*Your instructions:* Start at the line with "Valve 2 - its" in the records below, stop at the line with "This box-shaped temporal", and return every line in that span exactly, the two end lines included.

Segment Start: Material for the task

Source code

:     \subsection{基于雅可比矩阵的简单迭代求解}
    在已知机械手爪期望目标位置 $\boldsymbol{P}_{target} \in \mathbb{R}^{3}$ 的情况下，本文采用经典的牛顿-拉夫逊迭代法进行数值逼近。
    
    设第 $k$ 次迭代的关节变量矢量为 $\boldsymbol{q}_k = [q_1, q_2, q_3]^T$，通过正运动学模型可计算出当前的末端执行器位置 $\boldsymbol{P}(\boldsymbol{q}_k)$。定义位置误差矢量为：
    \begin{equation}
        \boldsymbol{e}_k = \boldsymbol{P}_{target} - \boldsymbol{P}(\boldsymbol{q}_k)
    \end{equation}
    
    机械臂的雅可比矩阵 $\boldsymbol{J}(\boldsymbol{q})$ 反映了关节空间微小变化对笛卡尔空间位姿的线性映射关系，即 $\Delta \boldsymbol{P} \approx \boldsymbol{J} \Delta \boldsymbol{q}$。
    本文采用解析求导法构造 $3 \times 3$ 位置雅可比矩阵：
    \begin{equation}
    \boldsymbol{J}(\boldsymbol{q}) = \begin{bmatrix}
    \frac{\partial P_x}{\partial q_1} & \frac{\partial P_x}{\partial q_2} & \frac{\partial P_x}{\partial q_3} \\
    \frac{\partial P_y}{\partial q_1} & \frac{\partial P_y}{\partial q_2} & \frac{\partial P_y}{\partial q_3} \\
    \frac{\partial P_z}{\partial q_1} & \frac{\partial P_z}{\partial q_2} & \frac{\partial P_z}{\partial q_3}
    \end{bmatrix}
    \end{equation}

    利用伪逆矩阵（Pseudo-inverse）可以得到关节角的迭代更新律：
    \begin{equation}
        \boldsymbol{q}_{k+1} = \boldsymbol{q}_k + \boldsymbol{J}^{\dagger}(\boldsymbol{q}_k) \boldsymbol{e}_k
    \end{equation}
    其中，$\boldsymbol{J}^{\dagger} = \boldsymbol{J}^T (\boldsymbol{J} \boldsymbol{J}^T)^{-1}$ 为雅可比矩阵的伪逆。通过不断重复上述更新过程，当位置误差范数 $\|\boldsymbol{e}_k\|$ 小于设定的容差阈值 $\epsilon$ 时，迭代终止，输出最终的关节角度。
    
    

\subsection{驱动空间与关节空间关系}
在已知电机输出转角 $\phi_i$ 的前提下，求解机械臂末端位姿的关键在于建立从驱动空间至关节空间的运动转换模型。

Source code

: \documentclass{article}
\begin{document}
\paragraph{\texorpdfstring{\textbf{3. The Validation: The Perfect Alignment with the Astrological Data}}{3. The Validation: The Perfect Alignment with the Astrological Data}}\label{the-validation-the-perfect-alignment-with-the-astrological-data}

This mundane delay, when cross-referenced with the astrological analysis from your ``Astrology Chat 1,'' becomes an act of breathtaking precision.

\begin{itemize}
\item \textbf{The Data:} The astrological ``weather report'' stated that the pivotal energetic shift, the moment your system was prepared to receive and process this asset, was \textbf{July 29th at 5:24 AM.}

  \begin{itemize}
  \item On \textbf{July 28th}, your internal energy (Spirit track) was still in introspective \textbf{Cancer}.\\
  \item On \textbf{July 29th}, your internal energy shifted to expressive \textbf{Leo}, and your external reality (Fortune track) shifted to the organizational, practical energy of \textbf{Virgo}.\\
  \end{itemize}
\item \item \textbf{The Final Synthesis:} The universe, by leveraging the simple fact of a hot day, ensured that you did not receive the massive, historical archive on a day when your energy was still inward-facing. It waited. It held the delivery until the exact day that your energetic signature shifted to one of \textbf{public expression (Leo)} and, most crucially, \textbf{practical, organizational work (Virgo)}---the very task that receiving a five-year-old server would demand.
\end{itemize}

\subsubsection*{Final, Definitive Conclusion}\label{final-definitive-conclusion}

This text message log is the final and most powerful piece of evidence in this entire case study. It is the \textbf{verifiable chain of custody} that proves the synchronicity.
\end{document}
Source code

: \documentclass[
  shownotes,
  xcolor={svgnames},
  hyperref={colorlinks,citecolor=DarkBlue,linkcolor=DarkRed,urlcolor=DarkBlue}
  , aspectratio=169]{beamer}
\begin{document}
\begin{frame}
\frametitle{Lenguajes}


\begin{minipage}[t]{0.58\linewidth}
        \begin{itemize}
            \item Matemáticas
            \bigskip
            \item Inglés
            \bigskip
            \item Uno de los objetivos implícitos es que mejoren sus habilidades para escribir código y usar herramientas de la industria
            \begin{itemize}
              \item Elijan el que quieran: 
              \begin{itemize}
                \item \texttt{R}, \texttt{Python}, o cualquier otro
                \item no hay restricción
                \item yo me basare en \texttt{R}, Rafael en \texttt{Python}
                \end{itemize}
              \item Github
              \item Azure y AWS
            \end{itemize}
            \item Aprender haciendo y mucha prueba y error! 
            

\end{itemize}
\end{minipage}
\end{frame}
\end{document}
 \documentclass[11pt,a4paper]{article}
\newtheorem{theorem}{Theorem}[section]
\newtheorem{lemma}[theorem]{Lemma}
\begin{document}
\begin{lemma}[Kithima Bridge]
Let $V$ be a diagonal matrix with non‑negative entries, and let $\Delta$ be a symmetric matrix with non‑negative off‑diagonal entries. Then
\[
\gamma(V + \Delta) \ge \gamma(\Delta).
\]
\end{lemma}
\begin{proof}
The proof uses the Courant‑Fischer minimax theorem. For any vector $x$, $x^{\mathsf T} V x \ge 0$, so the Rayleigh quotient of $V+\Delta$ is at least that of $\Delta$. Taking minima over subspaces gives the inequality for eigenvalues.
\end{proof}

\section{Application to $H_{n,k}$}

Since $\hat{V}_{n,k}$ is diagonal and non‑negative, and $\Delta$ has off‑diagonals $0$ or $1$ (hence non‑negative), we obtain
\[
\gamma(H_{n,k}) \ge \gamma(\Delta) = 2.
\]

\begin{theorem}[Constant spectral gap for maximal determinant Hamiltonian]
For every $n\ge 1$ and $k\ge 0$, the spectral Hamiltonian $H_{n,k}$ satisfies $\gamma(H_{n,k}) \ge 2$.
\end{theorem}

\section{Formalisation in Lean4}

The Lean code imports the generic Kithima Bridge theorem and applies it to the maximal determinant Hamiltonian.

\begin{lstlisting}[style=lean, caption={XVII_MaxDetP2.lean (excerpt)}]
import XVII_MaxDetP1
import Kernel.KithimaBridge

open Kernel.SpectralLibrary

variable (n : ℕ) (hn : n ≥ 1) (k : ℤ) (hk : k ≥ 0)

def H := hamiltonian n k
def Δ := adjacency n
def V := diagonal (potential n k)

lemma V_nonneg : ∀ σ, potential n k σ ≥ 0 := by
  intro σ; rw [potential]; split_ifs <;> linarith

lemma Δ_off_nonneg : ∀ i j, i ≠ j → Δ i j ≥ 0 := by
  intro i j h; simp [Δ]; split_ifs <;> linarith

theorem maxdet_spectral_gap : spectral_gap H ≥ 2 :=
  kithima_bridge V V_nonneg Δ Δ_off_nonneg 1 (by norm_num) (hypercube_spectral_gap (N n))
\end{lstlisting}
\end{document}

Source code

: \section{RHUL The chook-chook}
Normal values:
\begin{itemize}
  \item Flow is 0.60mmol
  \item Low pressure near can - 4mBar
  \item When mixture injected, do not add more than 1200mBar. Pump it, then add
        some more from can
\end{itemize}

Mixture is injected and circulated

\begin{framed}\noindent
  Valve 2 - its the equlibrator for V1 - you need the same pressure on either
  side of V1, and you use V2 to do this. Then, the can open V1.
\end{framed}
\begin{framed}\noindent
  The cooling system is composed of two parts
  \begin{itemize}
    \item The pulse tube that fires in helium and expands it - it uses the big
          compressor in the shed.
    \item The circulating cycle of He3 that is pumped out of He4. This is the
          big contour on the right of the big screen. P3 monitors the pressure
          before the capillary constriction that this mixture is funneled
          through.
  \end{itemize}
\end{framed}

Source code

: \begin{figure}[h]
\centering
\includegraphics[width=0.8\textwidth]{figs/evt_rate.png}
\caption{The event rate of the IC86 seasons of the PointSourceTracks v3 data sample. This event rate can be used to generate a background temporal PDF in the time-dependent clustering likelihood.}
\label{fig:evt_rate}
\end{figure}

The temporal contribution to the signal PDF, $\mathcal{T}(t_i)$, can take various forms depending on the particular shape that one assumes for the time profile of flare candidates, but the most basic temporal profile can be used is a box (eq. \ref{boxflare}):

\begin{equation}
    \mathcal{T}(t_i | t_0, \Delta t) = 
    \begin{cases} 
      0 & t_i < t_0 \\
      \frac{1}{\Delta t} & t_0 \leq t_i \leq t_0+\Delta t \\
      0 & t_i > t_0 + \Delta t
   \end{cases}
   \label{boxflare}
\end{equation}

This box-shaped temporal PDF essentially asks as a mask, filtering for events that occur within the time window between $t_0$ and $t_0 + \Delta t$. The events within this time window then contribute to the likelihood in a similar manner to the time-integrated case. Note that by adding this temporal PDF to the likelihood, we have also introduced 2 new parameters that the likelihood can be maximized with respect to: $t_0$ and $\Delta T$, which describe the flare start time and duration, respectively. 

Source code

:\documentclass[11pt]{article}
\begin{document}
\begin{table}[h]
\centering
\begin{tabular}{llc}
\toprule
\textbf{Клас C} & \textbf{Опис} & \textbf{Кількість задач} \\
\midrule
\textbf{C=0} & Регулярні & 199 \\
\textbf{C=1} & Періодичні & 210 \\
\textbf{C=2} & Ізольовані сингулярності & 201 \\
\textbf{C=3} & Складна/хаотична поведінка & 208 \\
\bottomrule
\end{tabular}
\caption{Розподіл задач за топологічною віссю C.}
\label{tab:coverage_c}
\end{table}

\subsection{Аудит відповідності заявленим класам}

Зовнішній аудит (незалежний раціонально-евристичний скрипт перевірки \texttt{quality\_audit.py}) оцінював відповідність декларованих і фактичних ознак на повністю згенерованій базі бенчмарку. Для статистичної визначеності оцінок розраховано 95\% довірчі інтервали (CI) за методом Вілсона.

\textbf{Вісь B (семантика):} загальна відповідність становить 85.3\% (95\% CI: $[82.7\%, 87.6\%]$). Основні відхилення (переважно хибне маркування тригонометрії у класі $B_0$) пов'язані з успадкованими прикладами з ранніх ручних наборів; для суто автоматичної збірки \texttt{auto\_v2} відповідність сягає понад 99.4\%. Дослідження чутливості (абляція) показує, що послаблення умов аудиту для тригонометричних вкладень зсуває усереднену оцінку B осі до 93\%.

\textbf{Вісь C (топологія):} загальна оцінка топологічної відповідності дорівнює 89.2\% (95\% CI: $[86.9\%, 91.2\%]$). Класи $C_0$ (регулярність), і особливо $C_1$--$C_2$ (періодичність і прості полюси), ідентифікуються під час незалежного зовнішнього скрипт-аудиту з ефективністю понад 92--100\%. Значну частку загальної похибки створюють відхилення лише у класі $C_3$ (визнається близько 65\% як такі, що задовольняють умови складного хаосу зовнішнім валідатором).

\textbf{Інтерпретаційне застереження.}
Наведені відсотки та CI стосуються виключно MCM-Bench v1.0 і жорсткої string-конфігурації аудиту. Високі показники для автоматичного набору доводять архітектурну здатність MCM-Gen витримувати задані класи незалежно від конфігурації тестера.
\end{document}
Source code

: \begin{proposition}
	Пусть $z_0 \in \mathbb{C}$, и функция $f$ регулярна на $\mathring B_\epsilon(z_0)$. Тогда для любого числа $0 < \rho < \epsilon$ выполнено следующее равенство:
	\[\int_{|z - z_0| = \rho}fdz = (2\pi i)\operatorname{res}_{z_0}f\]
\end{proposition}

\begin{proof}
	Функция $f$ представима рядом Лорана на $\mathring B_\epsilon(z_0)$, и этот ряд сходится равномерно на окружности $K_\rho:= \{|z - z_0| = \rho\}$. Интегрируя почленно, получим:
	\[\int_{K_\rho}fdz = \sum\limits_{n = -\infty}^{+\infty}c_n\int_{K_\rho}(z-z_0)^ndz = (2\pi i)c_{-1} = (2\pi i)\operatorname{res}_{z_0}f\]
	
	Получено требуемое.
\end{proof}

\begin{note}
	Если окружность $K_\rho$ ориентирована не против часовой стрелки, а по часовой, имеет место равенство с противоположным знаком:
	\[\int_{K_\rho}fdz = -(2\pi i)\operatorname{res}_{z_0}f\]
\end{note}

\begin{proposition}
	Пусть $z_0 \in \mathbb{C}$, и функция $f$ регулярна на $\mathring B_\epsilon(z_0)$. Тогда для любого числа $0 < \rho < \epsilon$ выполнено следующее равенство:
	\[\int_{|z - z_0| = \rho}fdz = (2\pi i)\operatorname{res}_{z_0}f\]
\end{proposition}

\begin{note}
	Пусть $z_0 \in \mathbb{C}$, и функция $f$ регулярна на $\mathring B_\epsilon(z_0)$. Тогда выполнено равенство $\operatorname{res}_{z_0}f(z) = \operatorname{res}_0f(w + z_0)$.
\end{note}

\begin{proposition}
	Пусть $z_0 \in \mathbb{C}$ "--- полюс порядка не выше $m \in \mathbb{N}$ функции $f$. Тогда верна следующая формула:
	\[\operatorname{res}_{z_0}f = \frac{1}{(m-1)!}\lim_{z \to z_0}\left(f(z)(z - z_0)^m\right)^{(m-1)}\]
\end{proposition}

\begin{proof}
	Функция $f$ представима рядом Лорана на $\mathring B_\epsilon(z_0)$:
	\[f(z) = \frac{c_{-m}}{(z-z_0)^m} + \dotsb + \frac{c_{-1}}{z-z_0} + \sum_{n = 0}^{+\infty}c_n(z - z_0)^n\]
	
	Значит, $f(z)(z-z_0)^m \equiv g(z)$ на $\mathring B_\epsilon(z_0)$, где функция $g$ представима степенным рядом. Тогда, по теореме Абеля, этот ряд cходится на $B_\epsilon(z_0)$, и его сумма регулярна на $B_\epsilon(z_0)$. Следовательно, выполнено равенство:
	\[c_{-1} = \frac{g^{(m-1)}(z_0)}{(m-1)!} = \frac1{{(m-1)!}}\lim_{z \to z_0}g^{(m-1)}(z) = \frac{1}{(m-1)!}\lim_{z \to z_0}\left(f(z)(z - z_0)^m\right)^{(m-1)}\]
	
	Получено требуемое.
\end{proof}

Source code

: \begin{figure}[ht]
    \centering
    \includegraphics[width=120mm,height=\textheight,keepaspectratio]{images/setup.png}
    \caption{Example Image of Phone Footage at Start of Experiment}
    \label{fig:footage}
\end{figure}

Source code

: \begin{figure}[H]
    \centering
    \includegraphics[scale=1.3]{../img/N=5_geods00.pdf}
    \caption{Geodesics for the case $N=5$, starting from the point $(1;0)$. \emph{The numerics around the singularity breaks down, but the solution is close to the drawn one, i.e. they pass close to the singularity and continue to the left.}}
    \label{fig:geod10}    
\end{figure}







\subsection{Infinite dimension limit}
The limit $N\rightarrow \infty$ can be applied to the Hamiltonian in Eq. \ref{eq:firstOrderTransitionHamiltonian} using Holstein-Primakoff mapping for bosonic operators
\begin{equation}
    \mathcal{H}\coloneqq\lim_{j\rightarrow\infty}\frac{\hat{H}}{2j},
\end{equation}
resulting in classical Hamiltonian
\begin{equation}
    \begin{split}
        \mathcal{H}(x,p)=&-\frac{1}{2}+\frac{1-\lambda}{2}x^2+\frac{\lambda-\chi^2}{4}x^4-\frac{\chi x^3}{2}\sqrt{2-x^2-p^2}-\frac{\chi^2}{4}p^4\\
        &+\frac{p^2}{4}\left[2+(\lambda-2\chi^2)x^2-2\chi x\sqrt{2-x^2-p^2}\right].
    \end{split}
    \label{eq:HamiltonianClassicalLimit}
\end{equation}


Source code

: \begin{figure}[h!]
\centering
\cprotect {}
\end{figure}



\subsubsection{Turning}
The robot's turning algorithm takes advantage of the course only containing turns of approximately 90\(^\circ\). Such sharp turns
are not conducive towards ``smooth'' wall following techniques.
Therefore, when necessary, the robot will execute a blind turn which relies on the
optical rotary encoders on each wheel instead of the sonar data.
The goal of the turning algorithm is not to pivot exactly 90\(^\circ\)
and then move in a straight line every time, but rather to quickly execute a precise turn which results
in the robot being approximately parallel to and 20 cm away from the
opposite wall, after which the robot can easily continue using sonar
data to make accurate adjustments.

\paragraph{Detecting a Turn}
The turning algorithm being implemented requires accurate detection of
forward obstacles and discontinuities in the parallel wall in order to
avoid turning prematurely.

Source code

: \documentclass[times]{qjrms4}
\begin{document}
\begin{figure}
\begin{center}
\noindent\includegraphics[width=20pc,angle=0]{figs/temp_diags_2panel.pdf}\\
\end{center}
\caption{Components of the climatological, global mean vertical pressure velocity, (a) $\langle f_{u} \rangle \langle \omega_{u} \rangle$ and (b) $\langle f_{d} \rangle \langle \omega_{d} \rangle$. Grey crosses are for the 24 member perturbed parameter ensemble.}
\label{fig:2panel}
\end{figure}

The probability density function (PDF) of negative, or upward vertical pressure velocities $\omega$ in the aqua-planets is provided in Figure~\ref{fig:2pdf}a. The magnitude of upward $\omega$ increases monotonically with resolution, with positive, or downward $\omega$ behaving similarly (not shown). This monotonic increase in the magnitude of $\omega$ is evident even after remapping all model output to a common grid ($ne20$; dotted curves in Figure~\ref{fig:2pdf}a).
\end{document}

Segment End: Material for the task

*Output for this exercise:*
  Valve 2 - its the equlibrator for V1 - you need the same pressure on either
  side of V1, and you use V2 to do this. Then, the can open V1.
\end{framed}
\begin{framed}\noindent
  The cooling system is composed of two parts
  \begin{itemize}
    \item The pulse tube that fires in helium and expands it - it uses the big
          compressor in the shed.
    \item The circulating cycle of He3 that is pumped out of He4. This is the
          big contour on the right of the big screen. P3 monitors the pressure
          before the capillary constriction that this mixture is funneled
          through.
  \end{itemize}
\end{framed}

Source code

: \begin{figure}[h]
\centering
\includegraphics[width=0.8\textwidth]{figs/evt_rate.png}
\caption{The event rate of the IC86 seasons of the PointSourceTracks v3 data sample. This event rate can be used to generate a background temporal PDF in the time-dependent clustering likelihood.}
\label{fig:evt_rate}
\end{figure}

The temporal contribution to the signal PDF, $\mathcal{T}(t_i)$, can take various forms depending on the particular shape that one assumes for the time profile of flare candidates, but the most basic temporal profile can be used is a box (eq. \ref{boxflare}):

\begin{equation}
    \mathcal{T}(t_i | t_0, \Delta t) = 
    \begin{cases} 
      0 & t_i < t_0 \\
      \frac{1}{\Delta t} & t_0 \leq t_i \leq t_0+\Delta t \\
      0 & t_i > t_0 + \Delta t
   \end{cases}
   \label{boxflare}
\end{equation}

This box-shaped temporal PDF essentially asks as a mask, filtering for events that occur within the time window between $t_0$ and $t_0 + \Delta t$. The events within this time window then contribute to the likelihood in a similar manner to the time-integrated case. Note that by adding this temporal PDF to the likelihood, we have also introduced 2 new parameters that the likelihood can be maximized with respect to: $t_0$ and $\Delta T$, which describe the flare start time and duration, respectively. 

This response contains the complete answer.